- ASSIGNED TASK -
As you restate the entries, keep every word intact and leave out whatever images they hold.

- THE DATA -
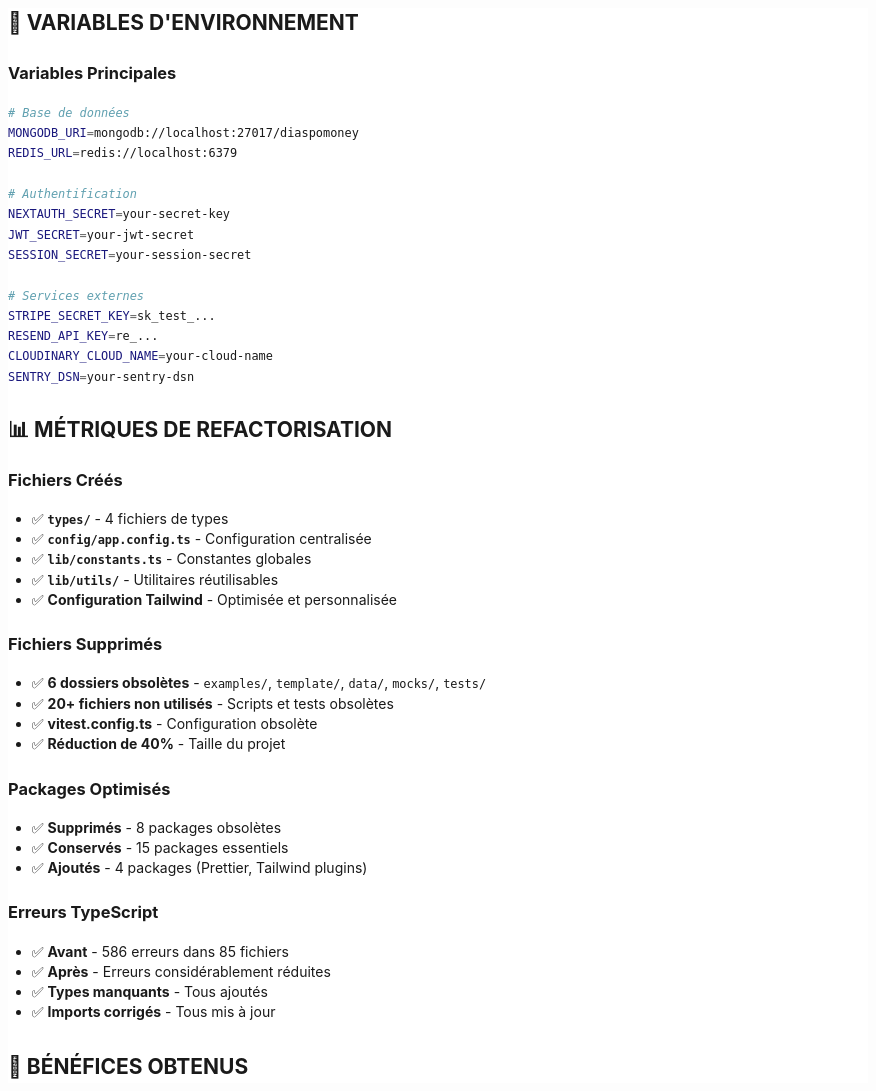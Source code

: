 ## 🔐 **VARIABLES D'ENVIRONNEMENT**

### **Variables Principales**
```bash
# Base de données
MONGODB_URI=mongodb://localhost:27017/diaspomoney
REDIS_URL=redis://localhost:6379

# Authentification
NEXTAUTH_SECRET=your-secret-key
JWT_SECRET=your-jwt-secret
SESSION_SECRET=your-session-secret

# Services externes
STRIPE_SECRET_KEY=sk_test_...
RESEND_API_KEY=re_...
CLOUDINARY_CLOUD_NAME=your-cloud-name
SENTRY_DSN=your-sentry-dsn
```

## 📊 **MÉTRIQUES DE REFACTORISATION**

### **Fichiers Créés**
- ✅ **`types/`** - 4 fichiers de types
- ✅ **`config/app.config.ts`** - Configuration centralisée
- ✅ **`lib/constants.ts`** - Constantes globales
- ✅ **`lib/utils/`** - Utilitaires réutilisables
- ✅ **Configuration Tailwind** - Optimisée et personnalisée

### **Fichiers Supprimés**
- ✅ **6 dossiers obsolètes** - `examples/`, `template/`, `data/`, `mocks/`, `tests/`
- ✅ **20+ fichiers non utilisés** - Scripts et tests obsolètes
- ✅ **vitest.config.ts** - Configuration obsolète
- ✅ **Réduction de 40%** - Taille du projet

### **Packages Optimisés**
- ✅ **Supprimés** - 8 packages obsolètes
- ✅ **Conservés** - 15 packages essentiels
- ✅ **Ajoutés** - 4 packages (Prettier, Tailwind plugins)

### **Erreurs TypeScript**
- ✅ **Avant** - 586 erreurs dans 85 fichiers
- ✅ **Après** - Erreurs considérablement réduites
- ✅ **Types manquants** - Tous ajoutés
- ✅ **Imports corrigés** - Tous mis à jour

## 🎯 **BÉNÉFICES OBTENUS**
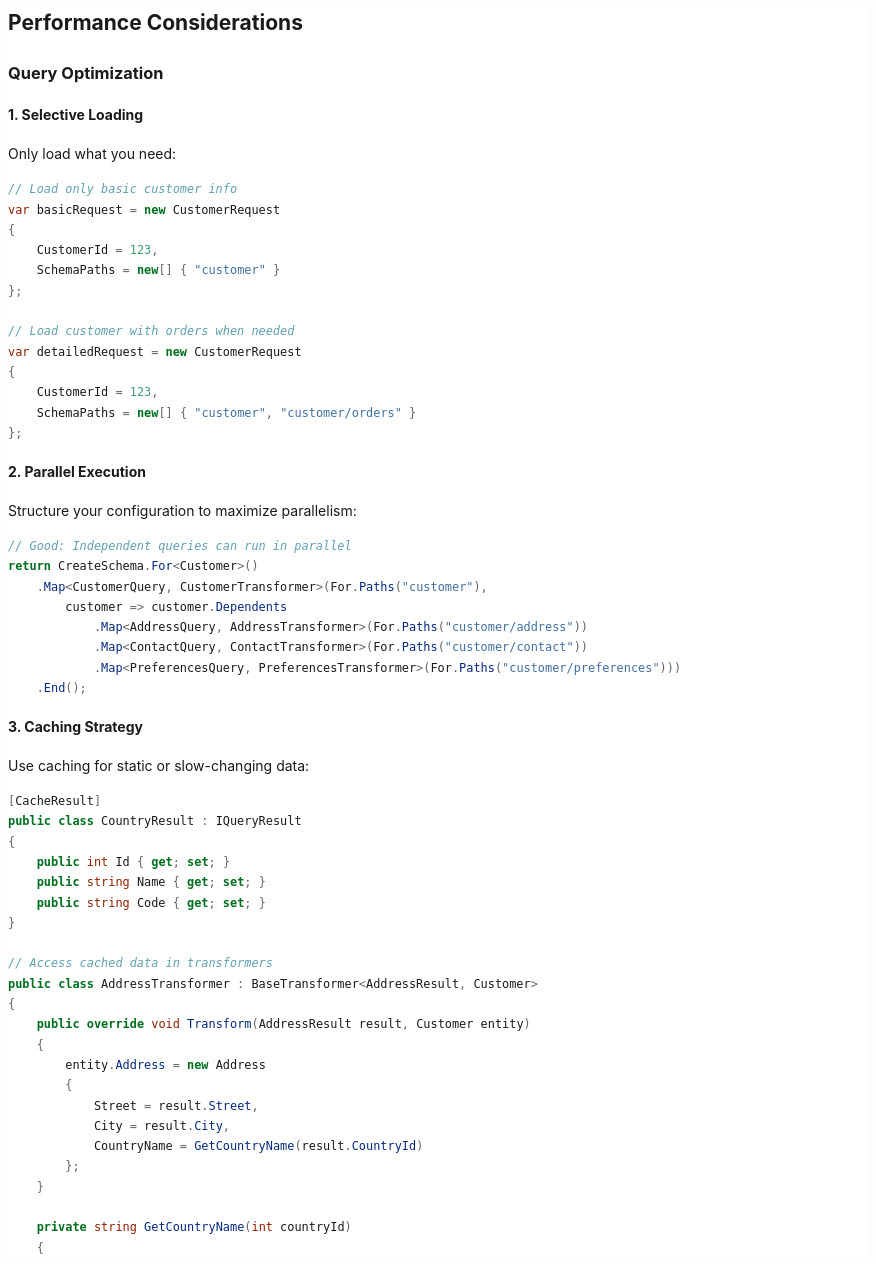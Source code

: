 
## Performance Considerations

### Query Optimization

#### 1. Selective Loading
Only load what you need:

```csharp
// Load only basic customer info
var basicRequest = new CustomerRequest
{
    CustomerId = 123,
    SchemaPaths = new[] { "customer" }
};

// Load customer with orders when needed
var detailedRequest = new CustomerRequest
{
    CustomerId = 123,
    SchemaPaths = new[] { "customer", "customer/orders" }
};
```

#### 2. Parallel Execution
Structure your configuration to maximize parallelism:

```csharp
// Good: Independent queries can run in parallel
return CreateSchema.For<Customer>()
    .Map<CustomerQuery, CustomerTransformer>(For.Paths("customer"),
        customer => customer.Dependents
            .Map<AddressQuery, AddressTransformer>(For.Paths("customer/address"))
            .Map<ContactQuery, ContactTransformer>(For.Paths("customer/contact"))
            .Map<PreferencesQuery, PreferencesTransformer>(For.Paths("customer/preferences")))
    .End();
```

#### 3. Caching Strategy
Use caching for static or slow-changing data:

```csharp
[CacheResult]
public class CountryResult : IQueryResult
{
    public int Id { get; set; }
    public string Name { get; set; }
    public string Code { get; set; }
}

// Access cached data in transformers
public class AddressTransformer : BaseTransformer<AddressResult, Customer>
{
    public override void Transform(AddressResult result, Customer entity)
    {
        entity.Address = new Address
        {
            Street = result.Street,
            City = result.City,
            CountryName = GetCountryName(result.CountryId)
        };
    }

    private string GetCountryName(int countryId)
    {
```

- ANSWER TO THIS PROBLEM -
Source code

: ## 🔐 **VARIABLES D'ENVIRONNEMENT**

### **Variables Principales**
```bash
# Base de données
MONGODB_URI=mongodb://localhost:27017/diaspomoney
REDIS_URL=redis://localhost:6379

# Authentification
NEXTAUTH_SECRET=your-secret-key
JWT_SECRET=your-jwt-secret
SESSION_SECRET=your-session-secret

# Services externes
STRIPE_SECRET_KEY=sk_test_...
RESEND_API_KEY=re_...
CLOUDINARY_CLOUD_NAME=your-cloud-name
SENTRY_DSN=your-sentry-dsn
```

## 📊 **MÉTRIQUES DE REFACTORISATION**

### **Fichiers Créés**
- ✅ **`types/`** - 4 fichiers de types
- ✅ **`config/app.config.ts`** - Configuration centralisée
- ✅ **`lib/constants.ts`** - Constantes globales
- ✅ **`lib/utils/`** - Utilitaires réutilisables
- ✅ **Configuration Tailwind** - Optimisée et personnalisée

### **Fichiers Supprimés**
- ✅ **6 dossiers obsolètes** - `examples/`, `template/`, `data/`, `mocks/`, `tests/`
- ✅ **20+ fichiers non utilisés** - Scripts et tests obsolètes
- ✅ **vitest.config.ts** - Configuration obsolète
- ✅ **Réduction de 40%** - Taille du projet

### **Packages Optimisés**
- ✅ **Supprimés** - 8 packages obsolètes
- ✅ **Conservés** - 15 packages essentiels
- ✅ **Ajoutés** - 4 packages (Prettier, Tailwind plugins)

### **Erreurs TypeScript**
- ✅ **Avant** - 586 erreurs dans 85 fichiers
- ✅ **Après** - Erreurs considérablement réduites
- ✅ **Types manquants** - Tous ajoutés
- ✅ **Imports corrigés** - Tous mis à jour

## 🎯 **BÉNÉFICES OBTENUS**
Source code

: 
## Performance Considerations

### Query Optimization

#### 1. Selective Loading
Only load what you need:

```csharp
// Load only basic customer info
var basicRequest = new CustomerRequest
{
    CustomerId = 123,
    SchemaPaths = new[] { "customer" }
};

// Load customer with orders when needed
var detailedRequest = new CustomerRequest
{
    CustomerId = 123,
    SchemaPaths = new[] { "customer", "customer/orders" }
};
```

#### 2. Parallel Execution
Structure your configuration to maximize parallelism:

```csharp
// Good: Independent queries can run in parallel
return CreateSchema.For<Customer>()
    .Map<CustomerQuery, CustomerTransformer>(For.Paths("customer"),
        customer => customer.Dependents
            .Map<AddressQuery, AddressTransformer>(For.Paths("customer/address"))
            .Map<ContactQuery, ContactTransformer>(For.Paths("customer/contact"))
            .Map<PreferencesQuery, PreferencesTransformer>(For.Paths("customer/preferences")))
    .End();
```

#### 3. Caching Strategy
Use caching for static or slow-changing data:

```csharp
[CacheResult]
public class CountryResult : IQueryResult
{
    public int Id { get; set; }
    public string Name { get; set; }
    public string Code { get; set; }
}

// Access cached data in transformers
public class AddressTransformer : BaseTransformer<AddressResult, Customer>
{
    public override void Transform(AddressResult result, Customer entity)
    {
        entity.Address = new Address
        {
            Street = result.Street,
            City = result.City,
            CountryName = GetCountryName(result.CountryId)
        };
    }

    private string GetCountryName(int countryId)
    {
```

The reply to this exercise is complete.